District Portal

Outage Recap - Improvements

Information

Good Evening,

Over the past week, we have made substantial improvements to our TITAN infrastructure to accommodate increased system usage. We hope you have noticed significant performance improvements. As a cloud provider, we understand the importance of delivering a seamless service. You should never be left wondering about the stability and system performance. We recognize the impact that our recent outage and the subsequent instability last week had on your team.

Given these issues, we are further planning additional infrastructure improvements this fall in anticipation of continued growth. If you are interested in knowing more about our infrastructure changes, please continue reading below.

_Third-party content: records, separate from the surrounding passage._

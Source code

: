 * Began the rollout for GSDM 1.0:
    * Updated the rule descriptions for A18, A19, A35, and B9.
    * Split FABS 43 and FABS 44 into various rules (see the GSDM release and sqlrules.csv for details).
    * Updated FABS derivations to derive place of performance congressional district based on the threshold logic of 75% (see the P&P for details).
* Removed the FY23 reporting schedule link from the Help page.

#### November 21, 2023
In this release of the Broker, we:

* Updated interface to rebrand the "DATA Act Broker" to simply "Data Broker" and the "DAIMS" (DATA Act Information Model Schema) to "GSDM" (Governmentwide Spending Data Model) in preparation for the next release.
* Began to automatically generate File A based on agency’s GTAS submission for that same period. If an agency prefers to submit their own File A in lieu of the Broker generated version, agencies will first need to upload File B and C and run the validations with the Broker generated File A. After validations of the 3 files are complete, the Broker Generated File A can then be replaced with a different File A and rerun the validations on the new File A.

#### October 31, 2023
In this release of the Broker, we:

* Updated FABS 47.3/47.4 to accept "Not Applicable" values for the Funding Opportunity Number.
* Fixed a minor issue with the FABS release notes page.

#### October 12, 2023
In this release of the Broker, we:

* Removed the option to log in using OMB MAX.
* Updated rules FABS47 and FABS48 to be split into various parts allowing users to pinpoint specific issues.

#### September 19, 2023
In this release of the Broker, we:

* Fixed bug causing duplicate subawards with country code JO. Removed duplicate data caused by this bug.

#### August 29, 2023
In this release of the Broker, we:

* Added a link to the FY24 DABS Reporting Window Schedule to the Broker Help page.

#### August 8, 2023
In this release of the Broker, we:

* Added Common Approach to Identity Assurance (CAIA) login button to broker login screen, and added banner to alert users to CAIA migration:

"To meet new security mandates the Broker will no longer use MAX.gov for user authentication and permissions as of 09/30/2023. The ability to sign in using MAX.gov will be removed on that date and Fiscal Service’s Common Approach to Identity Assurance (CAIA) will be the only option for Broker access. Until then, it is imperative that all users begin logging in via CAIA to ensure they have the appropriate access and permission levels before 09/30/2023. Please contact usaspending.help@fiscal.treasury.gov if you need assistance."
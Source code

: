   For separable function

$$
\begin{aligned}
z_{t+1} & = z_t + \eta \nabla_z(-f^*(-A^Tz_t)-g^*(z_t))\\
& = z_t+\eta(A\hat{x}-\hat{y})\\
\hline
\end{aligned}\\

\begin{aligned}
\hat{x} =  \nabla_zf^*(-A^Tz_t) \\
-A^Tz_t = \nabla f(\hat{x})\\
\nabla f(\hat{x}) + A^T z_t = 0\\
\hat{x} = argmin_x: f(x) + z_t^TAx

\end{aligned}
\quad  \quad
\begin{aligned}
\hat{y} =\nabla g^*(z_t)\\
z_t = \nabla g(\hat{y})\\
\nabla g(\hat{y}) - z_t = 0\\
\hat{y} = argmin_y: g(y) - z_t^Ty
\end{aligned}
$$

Again, we extend our sincerest apologies for the outage on August 18 and subsequent instability. We look forward to continuing to earn your faith and confidence in all aspects of our TITAN service. We appreciate your patience as we navigate a tumultuous back-to-school season.

Sincerely,
TITAN Support


The following are some of the changes we made to our infrastructure this past weekend:
Code Changes
• Rerouted a substantial number of our read/write database calls to our read-only database, reducing overhead.
• Eliminated redundant Redis calls by skipping the update on every poll request.
• Made changes to direct queries to the read-only database instance, preventing table locks in the job/task and message queue.
Hardware/Environment
• Both production and failover environments were brought to parity in terms of resource power.
• Disabled auto-scaling and fixed available server capacity to 30 servers for the immediate future.
• Doubled the CPUs in the read-only database to 64 CPUs.
• Portal servers have been changed to a second-generation N2 Custom 8 CPU’s, increasing the power of our servers.
Redis
• Enabled Redis clustering adding multiple nodes versus single node, increased storage, disabled persistence causing unnecessary restart of processes.